Angels were once mortals like us: One of the angels who relayed Jesus’ message to the apostle John on Patmos said to John, “See that you do not do that. For I am your fellow servant, and of your brethren the prophets, and of those who keep the words of this book. Worship God.” (Revelation 22:9)
Angels are children of God who were worthy of the better resurrection: “But those who are counted worthy to attain that age, and the resurrection from the dead, … [cannot] die anymore, for they are equal to the angels and are sons of God, being sons of the resurrection.” (Luke 20:35–36)
Angels are God’s family in heaven: “For this reason I bow my knees to the Father of our Lord Jesus Christ, from whom the whole family in heaven and earth is named.” (Eph. 3:14–15)
Angels encamp: “The angel of the Lord encamps all around those who fear Him, and delivers them.” (Ps. 34:7)
Angels minister: “Are they not all ministering spirits sent forth to minister for those who will inherit salvation?” (Heb. 1:14)
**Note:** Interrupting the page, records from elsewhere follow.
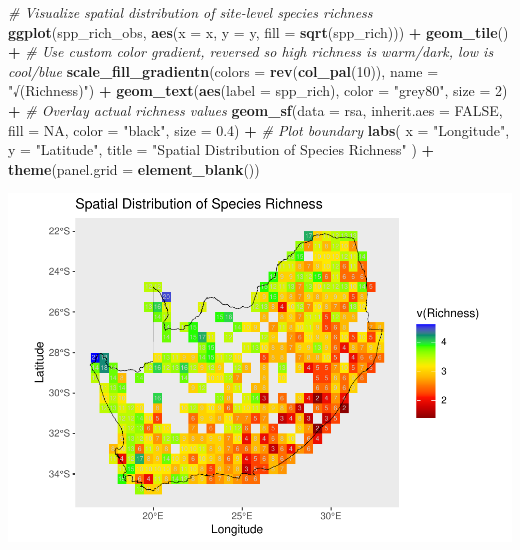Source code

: \documentclass[
]{article}
\newenvironment{Shaded}{\begin{snugshade}}{\end{snugshade}}
\newcommand{\AttributeTok}[1]{\textcolor[rgb]{0.13,0.29,0.53}{#1}}
\newcommand{\CommentTok}[1]{\textcolor[rgb]{0.56,0.35,0.01}{\textit{#1}}}
\newcommand{\ConstantTok}[1]{\textcolor[rgb]{0.56,0.35,0.01}{#1}}
\newcommand{\DecValTok}[1]{\textcolor[rgb]{0.00,0.00,0.81}{#1}}
\newcommand{\FloatTok}[1]{\textcolor[rgb]{0.00,0.00,0.81}{#1}}
\newcommand{\FunctionTok}[1]{\textcolor[rgb]{0.13,0.29,0.53}{\textbf{#1}}}
\newcommand{\NormalTok}[1]{#1}
\newcommand{\SpecialCharTok}[1]{\textcolor[rgb]{0.81,0.36,0.00}{\textbf{#1}}}
\newcommand{\StringTok}[1]{\textcolor[rgb]{0.31,0.60,0.02}{#1}}
\begin{document}
\begin{Shaded}
\begin{Highlighting}[]
\CommentTok{\# Visualize spatial distribution of site{-}level species richness}
\FunctionTok{ggplot}\NormalTok{(spp\_rich\_obs, }\FunctionTok{aes}\NormalTok{(}\AttributeTok{x =}\NormalTok{ x, }\AttributeTok{y =}\NormalTok{ y, }\AttributeTok{fill =} \FunctionTok{sqrt}\NormalTok{(spp\_rich))) }\SpecialCharTok{+}
  \FunctionTok{geom\_tile}\NormalTok{() }\SpecialCharTok{+}
  \CommentTok{\# Use custom color gradient, reversed so high richness is warm/dark, low is cool/blue}
  \FunctionTok{scale\_fill\_gradientn}\NormalTok{(}\AttributeTok{colors =} \FunctionTok{rev}\NormalTok{(}\FunctionTok{col\_pal}\NormalTok{(}\DecValTok{10}\NormalTok{)), }\AttributeTok{name =} \StringTok{"√(Richness)"}\NormalTok{) }\SpecialCharTok{+}
  \FunctionTok{geom\_text}\NormalTok{(}\FunctionTok{aes}\NormalTok{(}\AttributeTok{label =}\NormalTok{ spp\_rich), }\AttributeTok{color =} \StringTok{"grey80"}\NormalTok{, }\AttributeTok{size =} \DecValTok{2}\NormalTok{) }\SpecialCharTok{+} \CommentTok{\# Overlay actual richness values}
  \FunctionTok{geom\_sf}\NormalTok{(}\AttributeTok{data =}\NormalTok{ rsa, }\AttributeTok{inherit.aes =} \ConstantTok{FALSE}\NormalTok{, }\AttributeTok{fill =} \ConstantTok{NA}\NormalTok{, }\AttributeTok{color =} \StringTok{"black"}\NormalTok{, }\AttributeTok{size =} \FloatTok{0.4}\NormalTok{) }\SpecialCharTok{+}  \CommentTok{\# Plot boundary}
  \FunctionTok{labs}\NormalTok{(}
    \AttributeTok{x =} \StringTok{"Longitude"}\NormalTok{,}
    \AttributeTok{y =} \StringTok{"Latitude"}\NormalTok{,}
    \AttributeTok{title =} \StringTok{"Spatial Distribution of Species Richness"}
\NormalTok{  ) }\SpecialCharTok{+}
  \FunctionTok{theme}\NormalTok{(}\AttributeTok{panel.grid =} \FunctionTok{element\_blank}\NormalTok{())}
\end{Highlighting}
\end{Shaded}

\includegraphics[width=1\linewidth]{man/figures/README-site-richness-1}
\end{document}
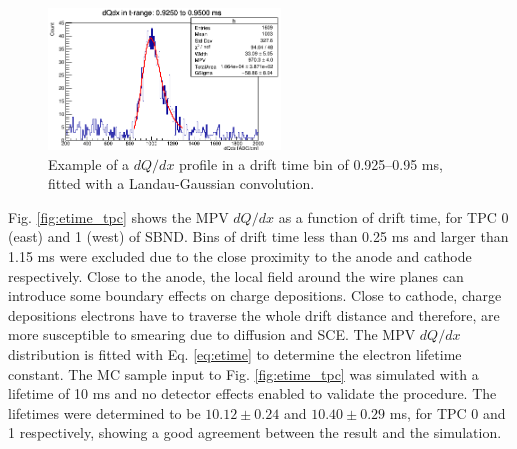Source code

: \begin{figure}[ht!] 
\centering    
\includegraphics[width=0.55\textwidth]{dqdxMPV}
\caption[dQ/dx Profile Fitted With a Laundau-Gaussian]{
Example of a $dQ/dx$ profile in a drift time bin of 0.925--0.95 ms, fitted with a Landau-Gaussian convolution.
}
\label{fig:dqdxMPV}
\vspace{0.5cm}
\end{figure}

Fig. \ref{fig:etime_tpc} shows the MPV $dQ/dx$ as a function of drift time, for TPC 0 (east) and 1 (west) of SBND.
Bins of drift time less than 0.25 ms and larger than 1.15 ms were excluded due to the close proximity to the anode and cathode respectively.
Close to the anode, the local field around the wire planes can introduce some boundary effects on charge depositions. 
Close to cathode, charge depositions electrons have to traverse the whole drift distance and therefore, are more susceptible to smearing due to diffusion and SCE.
The MPV $dQ/dx$ distribution is fitted with Eq. \ref{eq:etime} to determine the electron lifetime constant.
The MC sample input to Fig. \ref{fig:etime_tpc} was simulated with a lifetime of 10 ms and no detector effects enabled to validate the procedure.                                       
The lifetimes were determined to be $10.12\pm0.24$ and $10.40\pm0.29$ ms, for TPC 0 and 1 respectively, showing a good agreement between the result and the simulation. 

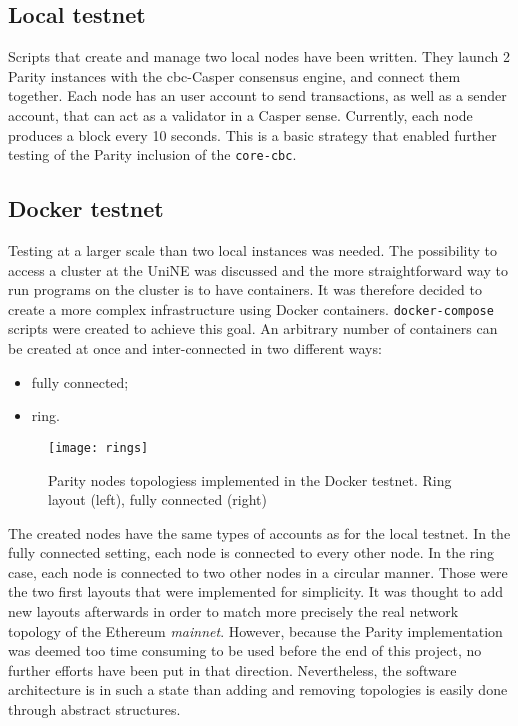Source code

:\subsection{Local testnet}
Scripts that create and manage two local nodes have been written. They launch 2
Parity instances with the \gls{cbc}-Casper consensus engine, and connect them
together. Each node has an user account to send transactions, as well as a
sender account, that can act as a validator in a Casper sense. Currently, each
node produces a block every 10 seconds. This is a basic strategy that enabled
further testing of the Parity inclusion of the \texttt{core-cbc}.

\subsection{Docker testnet}
Testing at a larger scale than two local instances was needed. The possibility
to access a cluster at the UniNE was discussed and the more straightforward way
to run programs on the cluster is to have containers. It was therefore decided
to create a more complex infrastructure using Docker containers.
\texttt{docker-compose} scripts were created to achieve this goal. An arbitrary
number of containers can be created at once and inter-connected in two different
ways:
\begin{itemize}
    \item fully connected;
    \item ring.
\end{itemize}

\begin{figure}
	\centering
	\texttt{[image: rings]}
  \captionsetup{justification=centering}
    \caption{Parity nodes topologiess implemented in the Docker testnet. Ring
    layout (left), fully connected (right)}
	\label{fig:example2}
\end{figure}

The created nodes have the same types of accounts as for the local testnet.
In the fully connected setting, each node is connected to every other node. In
the ring case, each node is connected to two other nodes in a circular manner.
Those were the two first layouts that were implemented for simplicity. It was
thought to add new layouts afterwards in order to match more precisely the real
network topology of the Ethereum \textit{mainnet}. However, because the Parity
implementation was deemed too time consuming to be used before the end of this
project, no further efforts have been put in that direction. Nevertheless, the
software architecture is in such a state than adding and removing topologies is
easily done through abstract structures.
Angels protect and deliver: “In all their affliction He was afflicted, and the Angel of His Presence saved them; in His love and in His pity He redeemed them; and He bore them and carried them all the days of old.” (Isa. 63:9)
Angels guard and direct: “I send an Angel before you to keep you in the way and to bring you into the place which I have prepared. Beware of Him and obey his voice.” (Ex. 23:20–21)
Angels announce glad tidings: “Suddenly there was with the angel a multitude of the heavenly host praising God and saying: Glory to God in the highest, and on earth peace, goodwill toward men.” (Luke 2:13–14)
Angels shine: Of the angel that rolled back the stone at Jesus’ resurrection, it is written:“His countenance was like lightning, and his clothing as white as snow” (Matthew 28:3). Luke describes the angels at the tomb as “two men ... in shining garments” (Luke 24:4). When Peter was in prison, during the night an angel of God came to him and it says “a light shined in the prison.” (Acts 12:7)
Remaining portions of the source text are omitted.